The Importance of Being Earnest

I’ve been using a pen name for my latest project.

This is something I’ve never done in the past. Whether I’m writing a think-piece or a piece of fiction, I’ve always written it under my own name. It’s probably an ego thing- if I’m proud enough of something to see it published, then I’m much too proud to let it stand unaccredited.

But with this current project, I’d just as soon have no one realize that I was the author. It’s simply too true, and too raw, and too intensely personal to do it any other way.

It’s not a sensational tell-all or anything, but… it’s close enough.  Because there’s more of myself in this book than in anything else I’ve ever written.

More of the part of my personality that I usually pretend isn’t there. More of the dark thoughts that I’d be hard-pressed to explain without everyone thinking I was a crazy person. It’s a study on what happens inside me in the midst of a deep blue depression, or a red-hot homicidal rage.

As it turns out, all those traits that I suppress are just dying to get out and tell everyone all about where they come from. And for once I feel like I’m ready to let them out, with total honesty.

But it’s a tricky thing, isn’t it?

Think of all the books you might well be interested in reading, but would never dare to leave tucked under your arm in public. We judge the girl checking Lolita out of the library. We don’t trust the guy reading Mein Kampf on the subway. You’d bail on a date if you saw a well-worn copy of American Psycho on their bookshelf.

It’s bad enough to get caught reading about that kind of inner darkness.
It’s a lot worse to get caught writing about it.

So what do you do when you have a story to tell, and you feel like you have to tell it, and it’s about dark, sick, angry things?

Most people would probably write a work of fiction, and that would be the end of it. But only a few paragraphs into the story, I realized that I could never in a million years pass it off as pure fiction.
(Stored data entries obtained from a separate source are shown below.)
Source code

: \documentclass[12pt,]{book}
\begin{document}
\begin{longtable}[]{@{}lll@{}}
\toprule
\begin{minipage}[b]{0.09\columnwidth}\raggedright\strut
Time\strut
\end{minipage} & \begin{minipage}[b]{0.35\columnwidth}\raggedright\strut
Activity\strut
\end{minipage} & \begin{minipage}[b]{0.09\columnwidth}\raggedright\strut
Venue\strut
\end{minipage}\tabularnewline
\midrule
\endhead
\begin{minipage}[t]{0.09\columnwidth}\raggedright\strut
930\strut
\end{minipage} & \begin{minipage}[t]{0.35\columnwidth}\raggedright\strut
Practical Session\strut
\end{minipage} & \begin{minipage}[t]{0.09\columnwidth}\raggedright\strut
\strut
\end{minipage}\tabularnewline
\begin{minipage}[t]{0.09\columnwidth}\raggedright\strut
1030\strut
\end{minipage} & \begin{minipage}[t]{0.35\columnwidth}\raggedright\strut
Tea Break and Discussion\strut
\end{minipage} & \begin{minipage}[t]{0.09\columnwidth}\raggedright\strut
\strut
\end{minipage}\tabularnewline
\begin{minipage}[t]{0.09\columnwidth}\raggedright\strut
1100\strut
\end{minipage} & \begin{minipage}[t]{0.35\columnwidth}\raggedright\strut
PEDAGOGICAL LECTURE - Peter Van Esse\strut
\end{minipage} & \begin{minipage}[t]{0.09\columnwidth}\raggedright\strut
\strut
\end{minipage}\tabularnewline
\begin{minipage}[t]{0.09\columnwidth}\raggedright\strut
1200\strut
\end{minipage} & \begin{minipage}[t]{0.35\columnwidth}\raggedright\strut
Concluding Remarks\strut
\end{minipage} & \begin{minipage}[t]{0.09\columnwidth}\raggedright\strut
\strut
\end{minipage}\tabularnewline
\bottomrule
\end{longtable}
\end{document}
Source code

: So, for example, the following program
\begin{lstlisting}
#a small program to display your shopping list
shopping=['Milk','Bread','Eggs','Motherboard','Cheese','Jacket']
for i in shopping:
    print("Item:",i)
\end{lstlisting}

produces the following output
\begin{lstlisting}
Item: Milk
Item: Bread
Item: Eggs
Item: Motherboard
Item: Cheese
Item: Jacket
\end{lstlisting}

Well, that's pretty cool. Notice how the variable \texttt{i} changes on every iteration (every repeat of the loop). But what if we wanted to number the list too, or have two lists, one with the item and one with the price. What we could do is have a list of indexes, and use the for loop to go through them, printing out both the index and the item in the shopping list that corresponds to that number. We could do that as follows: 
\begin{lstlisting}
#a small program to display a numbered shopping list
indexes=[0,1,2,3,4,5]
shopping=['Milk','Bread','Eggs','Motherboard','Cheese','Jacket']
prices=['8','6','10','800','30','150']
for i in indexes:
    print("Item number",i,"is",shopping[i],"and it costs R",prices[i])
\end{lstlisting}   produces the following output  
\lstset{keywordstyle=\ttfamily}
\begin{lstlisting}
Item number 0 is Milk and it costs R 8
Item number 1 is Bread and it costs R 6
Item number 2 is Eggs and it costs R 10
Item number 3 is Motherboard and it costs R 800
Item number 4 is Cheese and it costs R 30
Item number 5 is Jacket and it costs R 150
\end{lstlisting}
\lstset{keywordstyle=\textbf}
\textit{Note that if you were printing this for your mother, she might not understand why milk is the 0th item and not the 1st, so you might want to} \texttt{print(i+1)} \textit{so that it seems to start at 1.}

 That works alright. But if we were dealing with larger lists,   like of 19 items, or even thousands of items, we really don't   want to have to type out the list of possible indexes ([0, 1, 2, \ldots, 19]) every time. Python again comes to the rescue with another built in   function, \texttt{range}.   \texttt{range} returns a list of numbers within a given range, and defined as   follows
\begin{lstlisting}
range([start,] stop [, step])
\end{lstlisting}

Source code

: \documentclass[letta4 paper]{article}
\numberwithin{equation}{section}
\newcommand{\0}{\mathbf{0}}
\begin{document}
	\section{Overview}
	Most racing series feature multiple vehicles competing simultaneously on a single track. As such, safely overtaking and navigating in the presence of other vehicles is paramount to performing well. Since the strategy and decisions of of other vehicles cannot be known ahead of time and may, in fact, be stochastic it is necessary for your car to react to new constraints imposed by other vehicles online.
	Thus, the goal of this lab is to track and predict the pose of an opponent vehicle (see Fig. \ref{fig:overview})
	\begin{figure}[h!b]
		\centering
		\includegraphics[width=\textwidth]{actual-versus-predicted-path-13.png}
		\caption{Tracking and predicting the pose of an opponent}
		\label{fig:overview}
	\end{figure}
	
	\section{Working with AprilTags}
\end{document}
I’m not writing about the kind of feelings that you can make up from nothing, and I’m not fudging the details about the experiences that caused them. I’m expanding upon them, sure. Blurring the lines a little between narrative and reality, but that doesn’t change the heart of the story I’m telling. At the heart of it, the narrator of the book is me, unquestionably so. It’s disingenuous to say that this book isn’t an autobiography- even if parts of it never happened.

There was no way to hide how much truth there is in this novel. And while it’s a truth that I’m ready for the world to hear, it’s still a level of truth that I can’t comfortably share while looking the world in the eye.

For me, the only way to tell a story about who I really am inside is to pretend to be someone else.

Keep your eyes open, readers. The next strange, twisted psyche that you explore through the pages of a book could be mine.